• _YOUR TASK_: Except for the pictures, reproduce the records word for word.

Document images with source code

__________________________________________________

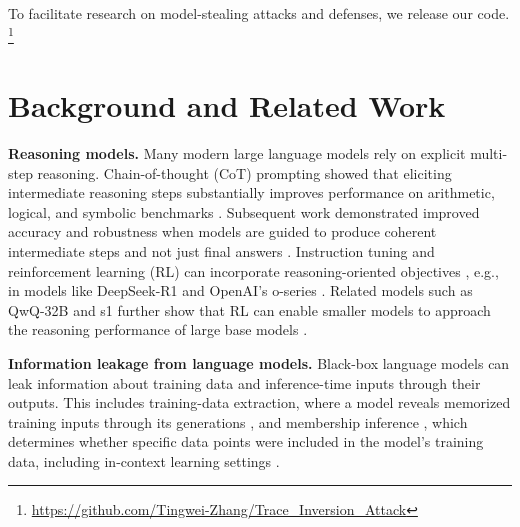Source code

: \documentclass{article}
\begin{document}

To facilitate research on model-stealing attacks and defenses, we release our code. \footnote{\url{https://github.com/Tingwei-Zhang/Trace_Inversion_Attack}}


\section{Background and Related Work}

\textbf{Reasoning models.}
Many modern large language models rely on explicit multi-step reasoning.  Chain-of-thought (CoT) prompting showed that eliciting intermediate reasoning steps substantially improves performance on arithmetic, logical, and symbolic benchmarks \citep{wei2022chain,kojima2022large}.  Subsequent work demonstrated improved accuracy and robustness when models are guided to produce coherent intermediate steps and not just final answers \citep{wang2022self}.
Instruction tuning and reinforcement learning (RL) can incorporate reasoning-oriented objectives \citep{ouyang2022training,bai2022training}, e.g., in models like DeepSeek-R1 \citep{guo2025deepseek} and OpenAI’s o-series \citep{openai_o1_system_card}.  Related models such as QwQ-32B and s1 further show that RL can enable smaller models to approach the reasoning performance of large base models \citep{qwen2024qwq,muennighoff2025s1}.

\textbf{Information leakage from language models.}
Black-box language models can leak information about training data and inference-time inputs through their outputs.  This includes training-data extraction, where a model reveals memorized training inputs through its generations \citep{carlini2021extracting}, and membership inference \citep{shokri2017membership}, which determines whether specific data points were included in the model's training data, including in-context learning settings \citep{mattern2023membership,wen2024membership}. 
\end{document}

__________________________________________________

• _SOLUTION_:
Source code

: \documentclass{article}
\begin{document}

To facilitate research on model-stealing attacks and defenses, we release our code. \footnote{\url{https://github.com/Tingwei-Zhang/Trace_Inversion_Attack}}


\section{Background and Related Work}

\textbf{Reasoning models.}
Many modern large language models rely on explicit multi-step reasoning.  Chain-of-thought (CoT) prompting showed that eliciting intermediate reasoning steps substantially improves performance on arithmetic, logical, and symbolic benchmarks \citep{wei2022chain,kojima2022large}.  Subsequent work demonstrated improved accuracy and robustness when models are guided to produce coherent intermediate steps and not just final answers \citep{wang2022self}.
Instruction tuning and reinforcement learning (RL) can incorporate reasoning-oriented objectives \citep{ouyang2022training,bai2022training}, e.g., in models like DeepSeek-R1 \citep{guo2025deepseek} and OpenAI’s o-series \citep{openai_o1_system_card}.  Related models such as QwQ-32B and s1 further show that RL can enable smaller models to approach the reasoning performance of large base models \citep{qwen2024qwq,muennighoff2025s1}.

\textbf{Information leakage from language models.}
Black-box language models can leak information about training data and inference-time inputs through their outputs.  This includes training-data extraction, where a model reveals memorized training inputs through its generations \citep{carlini2021extracting}, and membership inference \citep{shokri2017membership}, which determines whether specific data points were included in the model's training data, including in-context learning settings \citep{mattern2023membership,wen2024membership}. 
\end{document}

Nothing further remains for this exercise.